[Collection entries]
^^^^^^^^
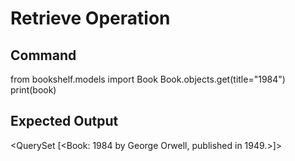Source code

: # Retrieve Operation
## Command
from bookshelf.models import Book
Book.objects.get(title="1984")
print(book)

## Expected Output
<QuerySet [<Book: 1984 by George Orwell, published in 1949.>]>

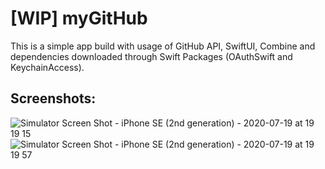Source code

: # [WIP] myGitHub

This is a simple app build with usage of GitHub API, SwiftUI, Combine and dependencies downloaded through Swift Packages (OAuthSwift and KeychainAccess).

## Screenshots:

![Simulator Screen Shot - iPhone SE (2nd generation) - 2020-07-19 at 19 19 15](https://user-images.githubusercontent.com/68461077/87881262-6c0bb380-c9f8-11ea-8fdf-202c3bd4c5e5.png)
![Simulator Screen Shot - iPhone SE (2nd generation) - 2020-07-19 at 19 19 57](https://user-images.githubusercontent.com/68461077/87881264-6d3ce080-c9f8-11ea-8a65-40fa45ac1822.png)
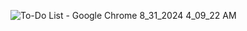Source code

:  
![To-Do List - Google Chrome 8_31_2024 4_09_22 AM](https://github.com/user-attachments/assets/47ee54f9-ee79-4e8a-99e0-6567caae69a4)
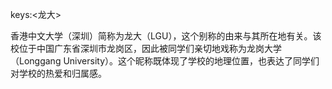 keys:<龙大>


香港中文大学（深圳）简称为龙大（LGU），这个别称的由来与其所在地有关。该校位于中国广东省深圳市龙岗区，因此被同学们亲切地戏称为龙岗大学（Longgang University）。这个昵称既体现了学校的地理位置，也表达了同学们对学校的热爱和归属感。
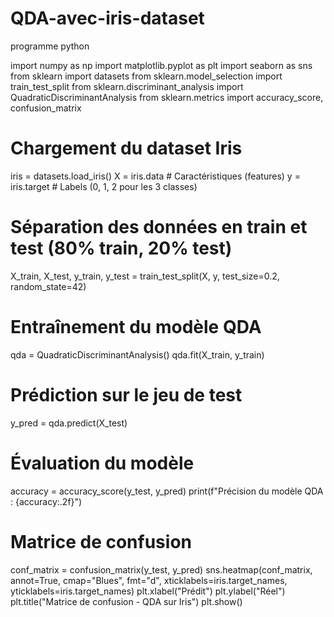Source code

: # QDA-avec-iris-dataset
programme python

import numpy as np
import matplotlib.pyplot as plt
import seaborn as sns
from sklearn import datasets
from sklearn.model_selection import train_test_split
from sklearn.discriminant_analysis import QuadraticDiscriminantAnalysis
from sklearn.metrics import accuracy_score, confusion_matrix

# Chargement du dataset Iris
iris = datasets.load_iris()
X = iris.data  # Caractéristiques (features)
y = iris.target  # Labels (0, 1, 2 pour les 3 classes)

# Séparation des données en train et test (80% train, 20% test)
X_train, X_test, y_train, y_test = train_test_split(X, y, test_size=0.2, random_state=42)

#  Entraînement du modèle QDA
qda = QuadraticDiscriminantAnalysis()
qda.fit(X_train, y_train)

# Prédiction sur le jeu de test
y_pred = qda.predict(X_test)

# Évaluation du modèle
accuracy = accuracy_score(y_test, y_pred)
print(f"Précision du modèle QDA : {accuracy:.2f}")

# Matrice de confusion
conf_matrix = confusion_matrix(y_test, y_pred)
sns.heatmap(conf_matrix, annot=True, cmap="Blues", fmt="d", xticklabels=iris.target_names, yticklabels=iris.target_names)
plt.xlabel("Prédit")
plt.ylabel("Réel")
plt.title("Matrice de confusion - QDA sur Iris")
plt.show()
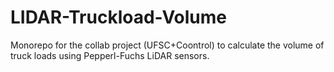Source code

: # LIDAR-Truckload-Volume
Monorepo for the collab project (UFSC+Coontrol) to calculate the volume of truck loads using Pepperl-Fuchs LiDAR sensors.
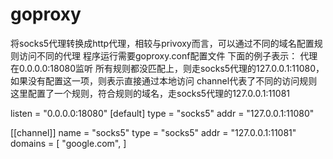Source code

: # goproxy
将socks5代理转换成http代理，相较与privoxy而言，可以通过不同的域名配置规则访问不同的代理
程序运行需要goproxy.conf配置文件
下面的例子表示：
代理在0.0.0.0:18080监听
所有规则都没匹配上，则走socks5代理的127.0.0.1:11080，如果没有配置这一项，则表示直接通过本地访问
channel代表了不同的访问规则
这里配置了一个规则，符合规则的域名，走socks5代理的127.0.0.1:11081

listen = "0.0.0.0:18080"
[default]
type = "socks5"
addr = "127.0.0.1:11080"

[[channel]]
name = "socks5"
type = "socks5"
addr = "127.0.0.1:11081"
domains = [
    "google.com",
]
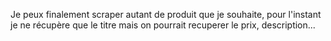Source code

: Je peux finalement scraper autant de produit que je souhaite, pour l'instant je ne récupère que le titre mais on pourrait recuperer le prix, description...
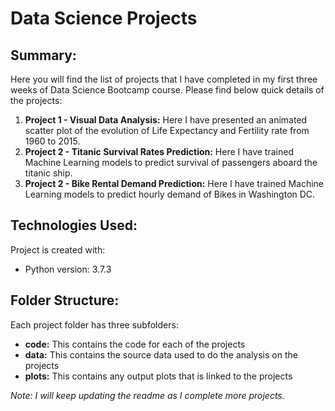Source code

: # Data Science Projects

## Summary:
Here you will find the list of projects that I have completed in my first three weeks of Data Science Bootcamp course. Please find below quick details of the projects:

1. **Project 1 - Visual Data Analysis:** Here I have presented an animated scatter plot of the evolution of Life Expectancy and Fertility rate from 1960 to 2015.
2. **Project 2 - Titanic Survival Rates Prediction:** Here I have trained Machine Learning models to predict survival of passengers aboard the titanic ship.
3. **Project 2 - Bike Rental Demand Prediction:** Here I have trained Machine Learning models to predict hourly demand of Bikes in Washington DC.

## Technologies Used:
Project is created with:
* Python version: 3.7.3

## Folder Structure:
Each project folder has three subfolders:
* **code:** This contains the code for each of the projects
* **data:** This contains the source data used to do the analysis on the projects
* **plots:** This contains any output plots that is linked to the projects

*Note: I will keep updating the readme as I complete more projects.*
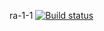 ra-1-1
[![Build status](https://ci.appveyor.com/api/projects/status/yudlhxrsww21bqno?svg=true)](https://ci.appveyor.com/project/aleks903/ra-1-1)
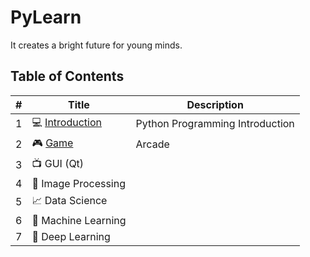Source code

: # PyLearn

It creates a bright future for young minds.

## Table of Contents

| # | Title                                       | Description                     |
| - | ------------------------------------------- | ------------------------------- |
| 1 | 💻 [Introduction](./Introduction/)          | Python Programming Introduction |
| 2 | 🎮 [Game](./Game/)                          | Arcade                          |
| 3 | 📺 GUI (Qt)                                 |                                 |
| 4 | 🎨 Image Processing                         |                                 |
| 5 | 📈 Data Science                             |                                 |
| 6 | 🤖 Machine Learning                         |                                 |
| 7 | 🍓 Deep Learning                            |                                 |
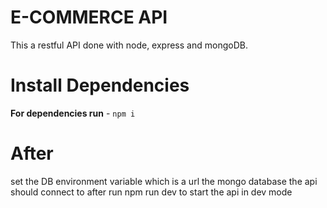 # E-COMMERCE API
This a restful API done with node, express and mongoDB.

# Install Dependencies

**For dependencies run** - `npm i`
# After
set the DB environment variable which is a url the mongo database the api should connect to
after run npm run dev to start the api in dev mode

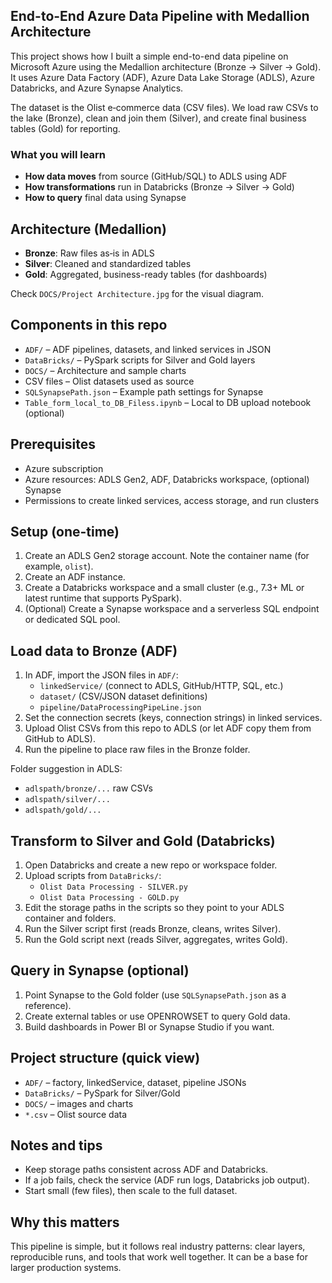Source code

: ## End-to-End Azure Data Pipeline with Medallion Architecture

This project shows how I built a simple end-to-end data pipeline on Microsoft Azure using the Medallion architecture (Bronze → Silver → Gold). It uses Azure Data Factory (ADF), Azure Data Lake Storage (ADLS), Azure Databricks, and Azure Synapse Analytics.

The dataset is the Olist e‑commerce data (CSV files). We load raw CSVs to the lake (Bronze), clean and join them (Silver), and create final business tables (Gold) for reporting.

### What you will learn
- **How data moves** from source (GitHub/SQL) to ADLS using ADF
- **How transformations** run in Databricks (Bronze → Silver → Gold)
- **How to query** final data using Synapse

## Architecture (Medallion)
- **Bronze**: Raw files as‑is in ADLS
- **Silver**: Cleaned and standardized tables
- **Gold**: Aggregated, business-ready tables (for dashboards)

Check `DOCS/Project Architecture.jpg` for the visual diagram.

## Components in this repo
- `ADF/` – ADF pipelines, datasets, and linked services in JSON
- `DataBricks/` – PySpark scripts for Silver and Gold layers
- `DOCS/` – Architecture and sample charts
- CSV files – Olist datasets used as source
- `SQLSynapsePath.json` – Example path settings for Synapse
- `Table_form_local_to_DB_Filess.ipynb` – Local to DB upload notebook (optional)

## Prerequisites
- Azure subscription
- Azure resources: ADLS Gen2, ADF, Databricks workspace, (optional) Synapse
- Permissions to create linked services, access storage, and run clusters

## Setup (one-time)
1. Create an ADLS Gen2 storage account. Note the container name (for example, `olist`).
2. Create an ADF instance.
3. Create a Databricks workspace and a small cluster (e.g., 7.3+ ML or latest runtime that supports PySpark).
4. (Optional) Create a Synapse workspace and a serverless SQL endpoint or dedicated SQL pool.

## Load data to Bronze (ADF)
1. In ADF, import the JSON files in `ADF/`:
   - `linkedService/` (connect to ADLS, GitHub/HTTP, SQL, etc.)
   - `dataset/` (CSV/JSON dataset definitions)
   - `pipeline/DataProcessingPipeLine.json`
2. Set the connection secrets (keys, connection strings) in linked services.
3. Upload Olist CSVs from this repo to ADLS (or let ADF copy them from GitHub to ADLS).
4. Run the pipeline to place raw files in the Bronze folder.

Folder suggestion in ADLS:
- `adlspath/bronze/...` raw CSVs
- `adlspath/silver/...`
- `adlspath/gold/...`

## Transform to Silver and Gold (Databricks)
1. Open Databricks and create a new repo or workspace folder.
2. Upload scripts from `DataBricks/`:
   - `Olist Data Processing - SILVER.py`
   - `Olist Data Processing - GOLD.py`
3. Edit the storage paths in the scripts so they point to your ADLS container and folders.
4. Run the Silver script first (reads Bronze, cleans, writes Silver).
5. Run the Gold script next (reads Silver, aggregates, writes Gold).

## Query in Synapse (optional)
1. Point Synapse to the Gold folder (use `SQLSynapsePath.json` as a reference).
2. Create external tables or use OPENROWSET to query Gold data.
3. Build dashboards in Power BI or Synapse Studio if you want.

## Project structure (quick view)
- `ADF/` – factory, linkedService, dataset, pipeline JSONs
- `DataBricks/` – PySpark for Silver/Gold
- `DOCS/` – images and charts
- `*.csv` – Olist source data

## Notes and tips
- Keep storage paths consistent across ADF and Databricks.
- If a job fails, check the service (ADF run logs, Databricks job output).
- Start small (few files), then scale to the full dataset.

## Why this matters
This pipeline is simple, but it follows real industry patterns: clear layers, reproducible runs, and tools that work well together. It can be a base for larger production systems.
^^^^^^^^
Action item:
The result should be an exact copy of only the lines above from the one that holds "这里配置了一个规则，符合规则" through the one that holds "to the projects", both ends included, without pictures.

The answer:
这里配置了一个规则，符合规则的域名，走socks5代理的127.0.0.1:11081

listen = "0.0.0.0:18080"
[default]
type = "socks5"
addr = "127.0.0.1:11080"

[[channel]]
name = "socks5"
type = "socks5"
addr = "127.0.0.1:11081"
domains = [
    "google.com",
]
Source code

: Je peux finalement scraper autant de produit que je souhaite, pour l'instant je ne récupère que le titre mais on pourrait recuperer le prix, description...
Source code

: # Data Science Projects

## Summary:
Here you will find the list of projects that I have completed in my first three weeks of Data Science Bootcamp course. Please find below quick details of the projects:

1. **Project 1 - Visual Data Analysis:** Here I have presented an animated scatter plot of the evolution of Life Expectancy and Fertility rate from 1960 to 2015.
2. **Project 2 - Titanic Survival Rates Prediction:** Here I have trained Machine Learning models to predict survival of passengers aboard the titanic ship.
3. **Project 2 - Bike Rental Demand Prediction:** Here I have trained Machine Learning models to predict hourly demand of Bikes in Washington DC.

## Technologies Used:
Project is created with:
* Python version: 3.7.3

## Folder Structure:
Each project folder has three subfolders:
* **code:** This contains the code for each of the projects
* **data:** This contains the source data used to do the analysis on the projects
* **plots:** This contains any output plots that is linked to the projects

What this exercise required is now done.